GOLDBERG: Let’s be realistic. We have all stepped in dog doo, each and every one- let me just say it. We’ve all stepped in dog doo and we’ve all regretted some of the things we’ve said, whether it’s anti-Semitic, or whether it’s anti-black, anti-white, anti-old person, anti-young person. We all have done it. [applause] And so my point is, she is, someone has said to her, "listen, I might have some information that will be helpful to you." And if he can help her, great! I say, give, give it a shot. If he can make it better for her, and maybe in the long run, make it better for himself in terms of moving forward, yes. Do we all want to take back all of those stupid things that we say, whether we drink or whether we- it slips out of our mouth? Sure we do. But you know what? Some of us don’t get to. Some of us don’t get to. People can- a lot of folks here will say all kinds of crazy stuff and no one will ever know unless of course there is a telephone there.

[...]

BEHAR: You know, from the last conversation, I don’t want anybody to think that any of us, or any of these girls are anti-Semites. They’re not, you know. I was very adamant about, I’m very adamant about it.

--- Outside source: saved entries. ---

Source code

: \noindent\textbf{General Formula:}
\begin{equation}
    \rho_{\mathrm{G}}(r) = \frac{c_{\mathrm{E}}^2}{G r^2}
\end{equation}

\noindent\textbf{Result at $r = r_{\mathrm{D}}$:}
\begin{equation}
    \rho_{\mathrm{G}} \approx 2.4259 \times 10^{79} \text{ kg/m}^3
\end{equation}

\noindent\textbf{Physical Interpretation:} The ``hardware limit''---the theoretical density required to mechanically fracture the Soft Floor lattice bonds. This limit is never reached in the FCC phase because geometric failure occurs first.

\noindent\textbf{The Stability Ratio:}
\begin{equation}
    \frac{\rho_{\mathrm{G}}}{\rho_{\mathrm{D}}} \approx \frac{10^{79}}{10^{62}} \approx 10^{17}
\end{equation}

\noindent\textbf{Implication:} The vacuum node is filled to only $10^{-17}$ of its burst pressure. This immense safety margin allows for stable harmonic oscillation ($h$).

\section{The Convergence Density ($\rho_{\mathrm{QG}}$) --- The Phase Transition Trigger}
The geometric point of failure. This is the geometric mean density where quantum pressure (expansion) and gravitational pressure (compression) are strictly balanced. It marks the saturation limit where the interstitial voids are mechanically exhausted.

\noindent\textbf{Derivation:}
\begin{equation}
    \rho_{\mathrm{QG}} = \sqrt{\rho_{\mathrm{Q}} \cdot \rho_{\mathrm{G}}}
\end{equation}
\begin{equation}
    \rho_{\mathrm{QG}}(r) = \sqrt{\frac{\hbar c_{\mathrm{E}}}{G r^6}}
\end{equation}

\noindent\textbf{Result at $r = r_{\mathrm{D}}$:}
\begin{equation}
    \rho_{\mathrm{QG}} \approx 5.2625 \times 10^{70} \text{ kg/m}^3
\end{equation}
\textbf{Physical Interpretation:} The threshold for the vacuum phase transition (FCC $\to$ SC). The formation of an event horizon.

HASSELBECK: No, I think we all are. I don’t think anyone at the table wants anything racist said or anti-Semitic- no anti-Semitic comments at all. But I think what we’re just trying to say is that, you know, we’re just trying to understand the present situation with Mel Gibson and Britney, you know.

BEHAR: Yeah, well we believe certain things too. I believe he is anti-Semitic. That’s my position. And I, and I’m sticking with it.